从此以后,他的寿命不再漫长,而是随着岁月的流逝,与凡人一般经历衰老与死去。
“我……可以走……了?”短短的一句话,因为虚弱和疼痛,霍安狂说的断断续续。
凌风起看着这样的霍安狂,心中不知道是什么滋味,既有压抑了多年的恨意得报的快意,又有一种说不出的惋惜,并没有之前他想象的那样全然的欣喜。最后他轻轻的点了点头说道:“你走吧。”
霍安狂得了这句话,垂了眼睛就这样踉踉跄跄的向着前方走去。
任歌语看到霍安狂这样的情景心绪复杂至极,他怎么也没有想到,在他苦苦哀求凌风起试图保住自己的时候,原本在意料中应该也是奋发抵抗,绝对忍受不了这番折辱的霍安狂居然会如此轻易的就接受了,甚至还立刻付诸于行动了。
一时间,这二十多年中在他心里的那个既狂且傲的霍安狂的形象忽然也变得不熟悉起来了。
没有了冲天的傲气的霍安狂还是霍安狂吗?
他这个从出生起就一直是藐视着在这个世界,藐视着所有人的。
这样的霍安狂,他从来没有见过。
任歌语看了一眼凌风起又看了一眼霍安狂,忽然发现这两个曾经他以为完全掌握在手中的男人,此时此刻对于他来说,都是那么的陌生。

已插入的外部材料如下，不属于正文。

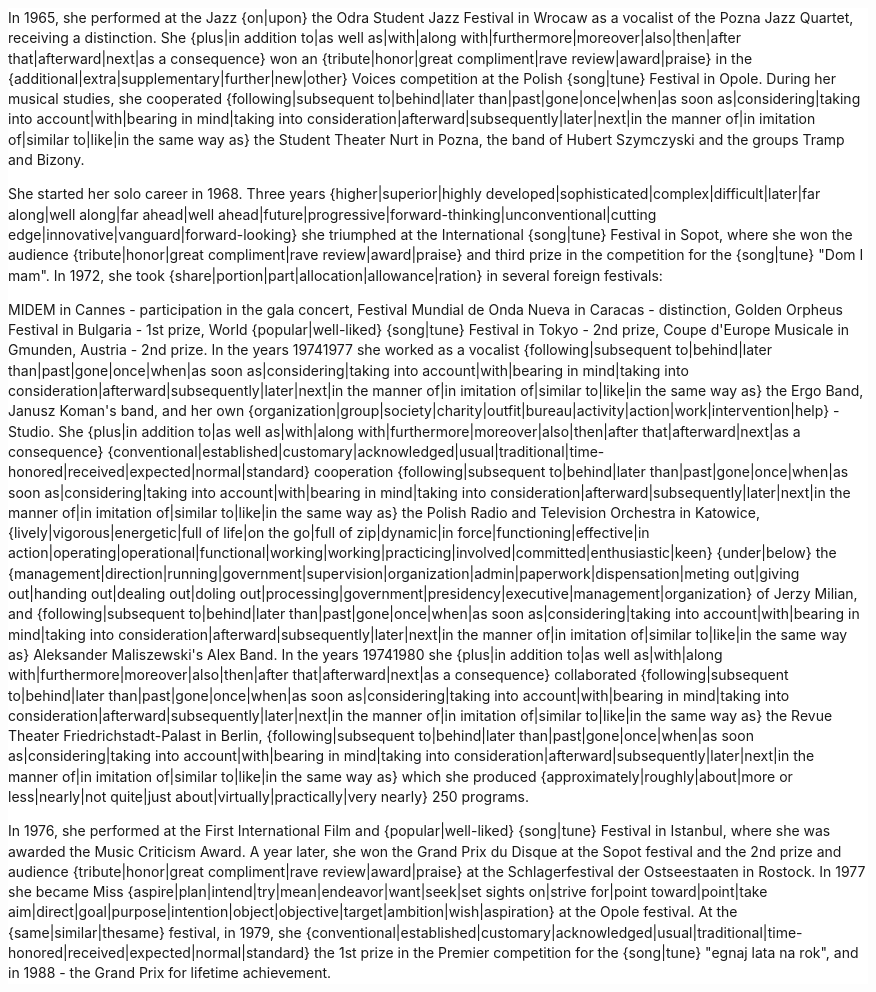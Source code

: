 In 1965, she performed at the Jazz {on|upon} the Odra Student Jazz Festival in Wrocaw as a vocalist of the Pozna Jazz Quartet, receiving a distinction. She {plus|in addition to|as well as|with|along with|furthermore|moreover|also|then|after that|afterward|next|as a consequence} won an {tribute|honor|great compliment|rave review|award|praise} in the {additional|extra|supplementary|further|new|other} Voices competition at the Polish {song|tune} Festival in Opole. During her musical studies, she cooperated {following|subsequent to|behind|later than|past|gone|once|when|as soon as|considering|taking into account|with|bearing in mind|taking into consideration|afterward|subsequently|later|next|in the manner of|in imitation of|similar to|like|in the same way as} the Student Theater Nurt in Pozna, the band of Hubert Szymczyski and the groups Tramp and Bizony.

She started her solo career in 1968. Three years {higher|superior|highly developed|sophisticated|complex|difficult|later|far along|well along|far ahead|well ahead|future|progressive|forward-thinking|unconventional|cutting edge|innovative|vanguard|forward-looking} she triumphed at the International {song|tune} Festival in Sopot, where she won the audience {tribute|honor|great compliment|rave review|award|praise} and third prize in the competition for the {song|tune} "Dom I mam". In 1972, she took {share|portion|part|allocation|allowance|ration} in several foreign festivals:

MIDEM in Cannes - participation in the gala concert,
Festival Mundial de Onda Nueva in Caracas - distinction,
Golden Orpheus Festival in Bulgaria - 1st prize,
World {popular|well-liked} {song|tune} Festival in Tokyo - 2nd prize,
Coupe d'Europe Musicale in Gmunden, Austria - 2nd prize.
In the years 19741977 she worked as a vocalist {following|subsequent to|behind|later than|past|gone|once|when|as soon as|considering|taking into account|with|bearing in mind|taking into consideration|afterward|subsequently|later|next|in the manner of|in imitation of|similar to|like|in the same way as} the Ergo Band, Janusz Koman's band, and her own {organization|group|society|charity|outfit|bureau|activity|action|work|intervention|help} - Studio. She {plus|in addition to|as well as|with|along with|furthermore|moreover|also|then|after that|afterward|next|as a consequence} {conventional|established|customary|acknowledged|usual|traditional|time-honored|received|expected|normal|standard} cooperation {following|subsequent to|behind|later than|past|gone|once|when|as soon as|considering|taking into account|with|bearing in mind|taking into consideration|afterward|subsequently|later|next|in the manner of|in imitation of|similar to|like|in the same way as} the Polish Radio and Television Orchestra in Katowice, {lively|vigorous|energetic|full of life|on the go|full of zip|dynamic|in force|functioning|effective|in action|operating|operational|functional|working|working|practicing|involved|committed|enthusiastic|keen} {under|below} the {management|direction|running|government|supervision|organization|admin|paperwork|dispensation|meting out|giving out|handing out|dealing out|doling out|processing|government|presidency|executive|management|organization} of Jerzy Milian, and {following|subsequent to|behind|later than|past|gone|once|when|as soon as|considering|taking into account|with|bearing in mind|taking into consideration|afterward|subsequently|later|next|in the manner of|in imitation of|similar to|like|in the same way as} Aleksander Maliszewski's Alex Band. In the years 19741980 she {plus|in addition to|as well as|with|along with|furthermore|moreover|also|then|after that|afterward|next|as a consequence} collaborated {following|subsequent to|behind|later than|past|gone|once|when|as soon as|considering|taking into account|with|bearing in mind|taking into consideration|afterward|subsequently|later|next|in the manner of|in imitation of|similar to|like|in the same way as} the Revue Theater Friedrichstadt-Palast in Berlin, {following|subsequent to|behind|later than|past|gone|once|when|as soon as|considering|taking into account|with|bearing in mind|taking into consideration|afterward|subsequently|later|next|in the manner of|in imitation of|similar to|like|in the same way as} which she produced {approximately|roughly|about|more or less|nearly|not quite|just about|virtually|practically|very nearly} 250 programs.

In 1976, she performed at the First International Film and {popular|well-liked} {song|tune} Festival in Istanbul, where she was awarded the Music Criticism Award. A year later, she won the Grand Prix du Disque at the Sopot festival and the 2nd prize and audience {tribute|honor|great compliment|rave review|award|praise} at the Schlagerfestival der Ostseestaaten in Rostock. In 1977 she became Miss {aspire|plan|intend|try|mean|endeavor|want|seek|set sights on|strive for|point toward|point|take aim|direct|goal|purpose|intention|object|objective|target|ambition|wish|aspiration} at the Opole festival. At the {same|similar|thesame} festival, in 1979, she {conventional|established|customary|acknowledged|usual|traditional|time-honored|received|expected|normal|standard} the 1st prize in the Premier competition for the {song|tune} "egnaj lata na rok", and in 1988 - the Grand Prix for lifetime achievement.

毕竟相处了二十余年,再怎么虚情假意,那也并不只是说说而已,更何况任歌语也知道霍安狂现如今会是这个样子多半是被自己给害的。看着霍安狂步履摇晃,因为疼痛佝偻着身子每走几步都要停一下的样子,任歌语颇有些不忍,他竭力不让自己去想是否不久以后自己也逃不过这种情形,下意识地,他上前几步,试图搀扶霍安狂。

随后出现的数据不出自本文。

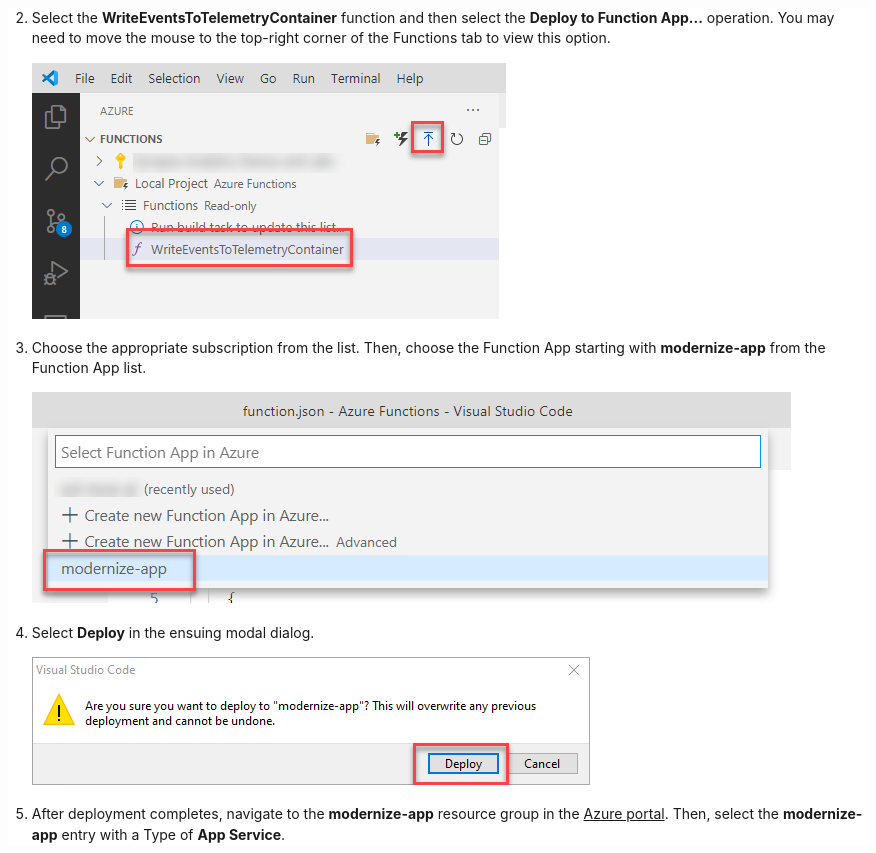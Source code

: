 2. Select the **WriteEventsToTelemetryContainer** function and then select the **Deploy to Function App...** operation. You may need to move the mouse to the top-right corner of the Functions tab to view this option.

    ![Deploy to Function App is selected.](media/code-function-telemetry-deploy.png 'Deploy to Function App...')

3. Choose the appropriate subscription from the list. Then, choose the Function App starting with **modernize-app** from the Function App list.

    ![The appropriate Function App is selected.](media/code-function-deploy-app.png 'Select Function App in Azure')

4. Select **Deploy** in the ensuing modal dialog.

    ![The option to deploy is selected.](media/code-function-deploy-check.png 'Deploy')

5. After deployment completes, navigate to the **modernize-app** resource group in the [Azure portal](https://portal.azure.com). Then, select the **modernize-app** entry with a Type of **App Service**.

……现如今他和凌风起也已经是没有半分可能了,他不需要避嫌了。
然而任歌语的手还没有搭上霍安狂的身体,就已经被霍安狂虽然动作迟缓但是坚定地挥开了。他的眼神从任歌语的脸上滑过,却就跟没看见他一样,就这么默然的继续前行了。
任歌语有些没有反应过来,他依旧是下意识的又尝试着伸出手去搀扶霍安狂,然而,这次他依旧没能触碰到霍安狂的肩膀,比上次还不如的是,这一次被挥开的时候,霍安狂连无视的眼神都没有给他了。
这下子,明白了过来的任歌语涨红了脸。
霍安狂却恍若未觉,就好像在他的世界里,就根本没有任歌语这个人一样。他就这样一步一步缓慢的渐渐消失在了众人的视线里。
幽幽的,不知道谁叹了一口气。
随着霍安狂的离开,众人的视线就全部凝聚在任歌语的身上了。受到这样的注目,任歌语不禁后退了一步,但是他立刻意识到自己再怎么退步也是没用的。

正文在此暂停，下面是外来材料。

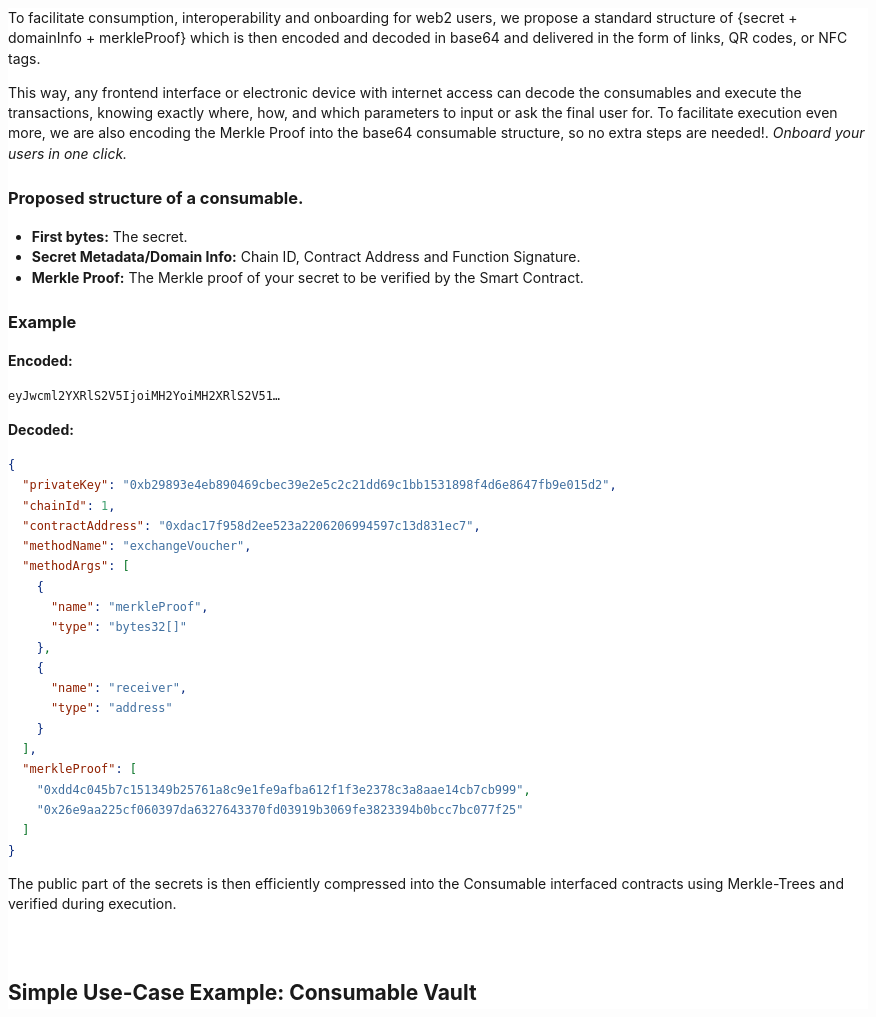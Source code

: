 To facilitate consumption, interoperability and onboarding for web2 users, we propose a standard structure of {secret + domainInfo + merkleProof} which is then encoded and decoded in base64 and delivered in the form of links, QR codes, or NFC tags.

This way, any frontend interface or electronic device with internet access can decode the consumables and execute the transactions, knowing exactly where, how, and which parameters to input or ask the final user for. To facilitate execution even more, we are also encoding the Merkle Proof into the base64 consumable structure, so no extra steps are needed!. *Onboard your users in one click.*


### Proposed structure of a consumable.

- **First bytes:** The secret.
- **Secret Metadata/Domain Info:** Chain ID, Contract Address and Function Signature.
- **Merkle Proof:** The Merkle proof of your secret to be verified by the Smart Contract.

### Example

**Encoded:**

```
eyJwcml2YXRlS2V5IjoiMH2YoiMH2XRlS2V51…
```

**Decoded:**

```json
{
  "privateKey": "0xb29893e4eb890469cbec39e2e5c2c21dd69c1bb1531898f4d6e8647fb9e015d2",
  "chainId": 1,
  "contractAddress": "0xdac17f958d2ee523a2206206994597c13d831ec7",
  "methodName": "exchangeVoucher",
  "methodArgs": [
    {
      "name": "merkleProof",
      "type": "bytes32[]"
    },
    {
      "name": "receiver",
      "type": "address"
    }
  ],
  "merkleProof": [
    "0xdd4c045b7c151349b25761a8c9e1fe9afba612f1f3e2378c3a8aae14cb7cb999",
    "0x26e9aa225cf060397da6327643370fd03919b3069fe3823394b0bcc7bc077f25"
  ]
}
```

The public part of the secrets is then efficiently compressed into the Consumable interfaced contracts using Merkle-Trees and verified during execution.


&nbsp;


## Simple Use-Case Example: Consumable Vault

想用柔情打动凌风起的这条路已经行不通了。而修为不弱的霍安狂都直接放弃了反抗,现在仅凭他自身的修为在这些人的面前根本渺小的让他们看不上眼,更别说能够做出什么举动了。
他根本已经是无路可退。
他已经亲手把自己逼上了绝路。
事已至此,任歌语知道自己再怎么后悔也是没有用的,他能做的也就是平静的接受现实,给自己留一份体面,不至于太难堪。
他是不甘心,但是再不甘心又怎么样?……现在,他再没有人可以去依靠了。
任歌语深吸了一口气,闭着眼睛颤抖着双手想要像霍安狂所做的那样废去修为和灵根,可是他做不到。
就算知道怎么做才对自己最好,可是他下不去手。
几次临到关头他都忍不住退缩了。因为恐惧,他的身子瑟缩的就像风中的落叶,因为他知道真的这么一下手,他曾经的野心,他的曾经的幻想,他这些年所放弃的,所选择的,全部都是一场笑话。
任歌语忍不住又睁开了眼,可是入目之间全是陌生的修士鄙夷的眼神,而曾经最熟悉的那个人也只不过是皱起了眉头面无表情的看着他。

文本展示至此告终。